I soon noticed that there are a dozen cranes working in the city centre. That poses a mystery as that's more cranes than Dublin and both countries suffered economic and property market collapses. There are noisy reminders of banking collapses as several closed bank branches host groups of chanting protestors. Furthermore whilst the Barcelona city administrative area has a population of 1.6m people, 19pc are unemployed, better than the Spanish average of 23pc but nothing like Dublin's 8pc. So where is the development funding coming from? The answer may lie somewhere in Barcelona's autonomy as the capital of Catalonia.

There is a high level of investment in infrastructure, which is driving Barcelona's growth. A new airport terminal has been built and the city boasts a metro system and enormous underground car parks. Great attention is paid to restoring public buildings and streetscapes and whilst Dublin has improved on this front our integration of retailing and leisure activities in, for example, Temple Bar, compares unfavourably with locations like Barcelona's "gothic quarter."

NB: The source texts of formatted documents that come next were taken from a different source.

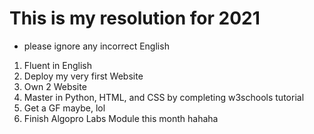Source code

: # This is my resolution for 2021
- please ignore any incorrect English

1. Fluent in English
2. Deploy my very first Website
3. Own 2 Website
4. Master in Python, HTML, and CSS by completing w3schools tutorial
5. Get a GF maybe, lol
6. Finish Algopro Labs Module this month hahaha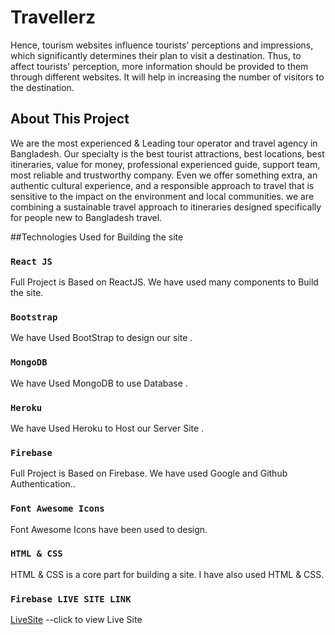 # Travellerz


Hence, tourism websites influence tourists' perceptions and impressions, which significantly determines their plan to visit a destination. Thus, to affect tourists' perception, more information should be provided to them through different websites. It will help in increasing the number of visitors to the destination.
<!-- This project was bootstrapped with [Create React App](https://github.com/facebook/create-react-app). -->

## About This Project
We are the most experienced & Leading tour operator and travel agency in Bangladesh. Our specialty is the best tourist attractions, best locations, best itineraries, value for money, professional experienced guide, support team, most reliable and trustworthy company. Even we offer something extra, an authentic cultural experience, and a responsible approach to travel that is sensitive to the impact on the environment and local communities. we are combining a sustainable travel approach to itineraries designed specifically for people new to Bangladesh travel.

##Technologies Used for Building the site

### `React JS `

Full Project is Based on ReactJS. We have used many components to Build the site.



### `Bootstrap`

We have Used BootStrap to design our site .

### `MongoDB`

We have Used MongoDB to use Database   .


### `Heroku`

We have Used Heroku to Host  our Server Site  .


### `Firebase `

Full Project is Based on Firebase. We have used Google and Github Authentication..

### `Font Awesome Icons`

Font Awesome Icons have been used to design.



### `HTML & CSS`

HTML & CSS is a core part for building a site. I have also used HTML & CSS.
### `Firebase LIVE SITE LINK`
[LiveSite]( ) --click to view Live Site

This reverence for conservation is paying off as Barcelona boasts a bewildering array of places to visit which draws tourism from many sectors. Dublin too is rich in culture but what on earth was Dublin City Council doing when they allowed the recent demolition of Windmill Lane recording studios in the docklands, which was already a tourist attraction? That building should have been converted into a music museum and would have paid for itself by adding to Dublin's "brand".

Both cities are on the coast and another unusual similarity is that both ports are in the city centre. This presents huge opportunity and each city has modern office schemes with views over water. Barcelona has done a fantastic job in renovating the old port which is a thriving tourism destination hosting museums, galleries, retailing and restaurants, set amongst busy moorings. Whilst the regeneration of Dublin docklands has been a great success, perhaps the authorities should look at incorporating more of the port area into public uses.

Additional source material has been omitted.